There is no reason to think that Texas will pass a new voter ID law at any point in the near future.  It has arrived at an equilibrium that appears to be stable.  And though I disagree with the circuit’s decision to cut short supervision given that the state corrected its wayward path only under judicial duress, I can at least understand the reluctance to impose ongoing equitable relief when there’s no particular forthcoming change in sight.

But that lone appellate sentence has nothing to say about the advisibility of bail-in in the redistricting context.  There may be no reason to believe a new ID rule is on the way, but there’s every reason to believe that new districts are forthcoming.  Indeed, it’s essentially guaranteed that 2021 will bring new lines.  With the same incentives for discrimination. 

In the history of Voting Rights Act enforcement, there have been 20 bail-in orders under section 3(c).  12 have been prompted by redistricting or refusals to redistrict.  Most of the remainder have been prompted by serious deficiencies in language access.  The common thread is that the repeated occurrence of the problem, and the likelihood of continued failure in the future, requires special vigilance beyond ordinary affirmative litigation.

The pattern in Texas redistricting similarly demands systemic intervention.  2011 was discriminatory, and no court has overturned that finding.  2003 was discriminatory, and no court has overturned that finding either.  And tragically, the DOJ brief identifies absolutely no reason to believe that Texas won’t try in 2021 exactly what it did in 2011 and 2003. 

“Baby, I swear I won’t do it again.” 

And the DOJ says Texans should just trust that promise.  Actually, it’s stronger: the DOJ says, based on one sentence in Veasey ripped out of its proper context, that Texans are legally bound to trust that promise. 

Veasey doesn’t go anywhere near that far.  If the mere implementation of belated court-ordered relief precludes bail-in as a legal matter, section 3(c) is a dead letter.

The weakness of the DOJ’s filing has one other tell, and it may be the most significant.  Trial briefs are normally signed by the career attorneys who do the bulk of the work.  Each individual attorney on a case doesn’t always agree with every particular of every filing, but the career attorneys at DOJ are professionals, and sign their names to valid arguments even when they may prefer a different outcome.  In the 17 months that I served at DOJ as a political appointee, in the chair that John Gore now occupies, I appeared in the caption of some briefs and reviewed many others.  But I cannot recall once signing my name to the submission.  That space is reserved for career folks.

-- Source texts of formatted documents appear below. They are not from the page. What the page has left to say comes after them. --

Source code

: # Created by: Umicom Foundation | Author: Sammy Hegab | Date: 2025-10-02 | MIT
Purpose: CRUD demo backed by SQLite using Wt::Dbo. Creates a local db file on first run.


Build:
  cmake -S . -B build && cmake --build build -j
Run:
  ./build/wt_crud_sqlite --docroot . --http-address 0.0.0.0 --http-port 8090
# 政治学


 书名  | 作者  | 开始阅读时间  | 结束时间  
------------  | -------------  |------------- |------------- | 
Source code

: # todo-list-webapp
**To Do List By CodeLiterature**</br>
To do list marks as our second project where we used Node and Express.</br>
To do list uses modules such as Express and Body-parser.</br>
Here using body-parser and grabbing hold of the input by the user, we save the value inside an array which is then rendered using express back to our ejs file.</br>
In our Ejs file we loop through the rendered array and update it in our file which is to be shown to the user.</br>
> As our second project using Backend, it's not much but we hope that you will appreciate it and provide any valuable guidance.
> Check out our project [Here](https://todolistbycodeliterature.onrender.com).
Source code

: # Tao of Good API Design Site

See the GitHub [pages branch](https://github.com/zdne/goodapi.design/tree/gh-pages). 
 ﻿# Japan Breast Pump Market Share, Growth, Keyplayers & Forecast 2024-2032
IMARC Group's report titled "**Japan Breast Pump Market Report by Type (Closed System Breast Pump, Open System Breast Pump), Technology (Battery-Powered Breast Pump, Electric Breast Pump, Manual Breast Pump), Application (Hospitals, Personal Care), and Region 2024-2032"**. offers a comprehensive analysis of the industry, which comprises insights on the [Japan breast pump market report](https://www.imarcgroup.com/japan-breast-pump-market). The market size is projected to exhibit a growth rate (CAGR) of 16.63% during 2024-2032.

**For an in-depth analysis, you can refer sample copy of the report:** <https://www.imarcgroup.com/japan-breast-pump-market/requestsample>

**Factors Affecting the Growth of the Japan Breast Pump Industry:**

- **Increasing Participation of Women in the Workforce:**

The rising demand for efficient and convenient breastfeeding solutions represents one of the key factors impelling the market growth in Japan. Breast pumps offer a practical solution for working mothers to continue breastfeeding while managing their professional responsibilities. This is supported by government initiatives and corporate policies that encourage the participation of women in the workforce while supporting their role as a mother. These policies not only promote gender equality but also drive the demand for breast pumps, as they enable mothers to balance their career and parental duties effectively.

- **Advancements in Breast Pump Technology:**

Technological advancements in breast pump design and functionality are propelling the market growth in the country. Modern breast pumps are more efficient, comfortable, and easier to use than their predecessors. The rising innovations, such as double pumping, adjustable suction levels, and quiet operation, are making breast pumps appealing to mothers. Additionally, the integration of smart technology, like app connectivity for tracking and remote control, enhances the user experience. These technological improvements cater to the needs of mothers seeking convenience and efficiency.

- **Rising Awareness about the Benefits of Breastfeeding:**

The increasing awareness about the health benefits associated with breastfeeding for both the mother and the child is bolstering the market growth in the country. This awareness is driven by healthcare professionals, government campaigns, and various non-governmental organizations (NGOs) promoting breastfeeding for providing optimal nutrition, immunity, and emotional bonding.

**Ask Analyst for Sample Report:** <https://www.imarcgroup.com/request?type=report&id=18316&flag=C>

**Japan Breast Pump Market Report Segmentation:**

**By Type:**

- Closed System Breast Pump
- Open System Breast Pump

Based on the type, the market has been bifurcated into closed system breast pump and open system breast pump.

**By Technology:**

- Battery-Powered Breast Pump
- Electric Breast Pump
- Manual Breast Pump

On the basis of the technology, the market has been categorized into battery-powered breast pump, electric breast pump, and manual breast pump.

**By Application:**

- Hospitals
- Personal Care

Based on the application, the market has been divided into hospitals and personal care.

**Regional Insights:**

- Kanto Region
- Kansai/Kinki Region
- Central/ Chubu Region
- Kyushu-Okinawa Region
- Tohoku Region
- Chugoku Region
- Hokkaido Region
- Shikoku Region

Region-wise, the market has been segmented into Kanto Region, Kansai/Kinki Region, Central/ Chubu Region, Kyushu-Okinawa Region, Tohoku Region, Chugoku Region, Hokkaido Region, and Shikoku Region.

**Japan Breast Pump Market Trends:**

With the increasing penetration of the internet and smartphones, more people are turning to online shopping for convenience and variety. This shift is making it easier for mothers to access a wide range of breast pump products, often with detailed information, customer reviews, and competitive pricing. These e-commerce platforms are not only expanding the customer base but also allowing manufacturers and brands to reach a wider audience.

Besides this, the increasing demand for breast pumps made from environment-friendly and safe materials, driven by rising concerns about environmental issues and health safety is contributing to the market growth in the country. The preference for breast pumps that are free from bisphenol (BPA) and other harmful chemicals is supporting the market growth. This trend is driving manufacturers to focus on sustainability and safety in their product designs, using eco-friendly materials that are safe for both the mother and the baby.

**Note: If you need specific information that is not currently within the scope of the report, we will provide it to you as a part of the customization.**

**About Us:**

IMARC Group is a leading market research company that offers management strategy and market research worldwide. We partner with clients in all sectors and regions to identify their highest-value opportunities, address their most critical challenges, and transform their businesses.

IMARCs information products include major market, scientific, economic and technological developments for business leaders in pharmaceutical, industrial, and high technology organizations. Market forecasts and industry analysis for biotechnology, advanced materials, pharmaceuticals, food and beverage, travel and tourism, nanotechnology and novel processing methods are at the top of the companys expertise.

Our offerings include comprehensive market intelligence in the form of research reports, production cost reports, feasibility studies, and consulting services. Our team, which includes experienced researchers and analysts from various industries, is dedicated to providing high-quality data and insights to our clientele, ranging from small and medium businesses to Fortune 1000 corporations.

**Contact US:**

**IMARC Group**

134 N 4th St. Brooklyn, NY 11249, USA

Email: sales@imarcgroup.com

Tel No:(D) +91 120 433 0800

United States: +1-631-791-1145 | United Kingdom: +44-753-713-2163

Mr. Gore signed the DOJ’s filing personally on Tuesday.  This is not the new convention of the Civil Rights Division in the Trump era.  Most of the department’s other filings bear the signature of the career attorney, as it was before and as it should be.  This one is different.  It echoes another rarity: Mr. Gore personally signed the DOJ’s brief dismissing an intentional discrimination claim against Texas’s ID law in February 2017, on the specious grounds that the Texas legislature might maybe in the future make the law better.  (I was not a fan.)

I have no inside information about the anomalies, but I read them as statements.  The career attorneys know that Tuesday’s filing is wrong.  They’ll sign the final page’s certificate of service, because they can truthfully say that they sent the brief into the court’s e-filing system.  But they can’t truthfully say that they believe the legal argument in the remaining 12 pages. 

My reaction to this brief is not a knee-jerk response to a change in political leadership.  I’ve given the Civil Rights Division credit when they’ve done the right thing (e.g., here, or here), which is still more often than not.  The career attorneys are mostly able to uphold the high standards set across both Republican and Democratic administrations in the past.  But there’s something about Texas that sends the political leadership rogue, and it deserves to be called out.

The final call on subjecting Texas to bail-in rests with the courts, not with DOJ.  I hope they see the pattern for what it is.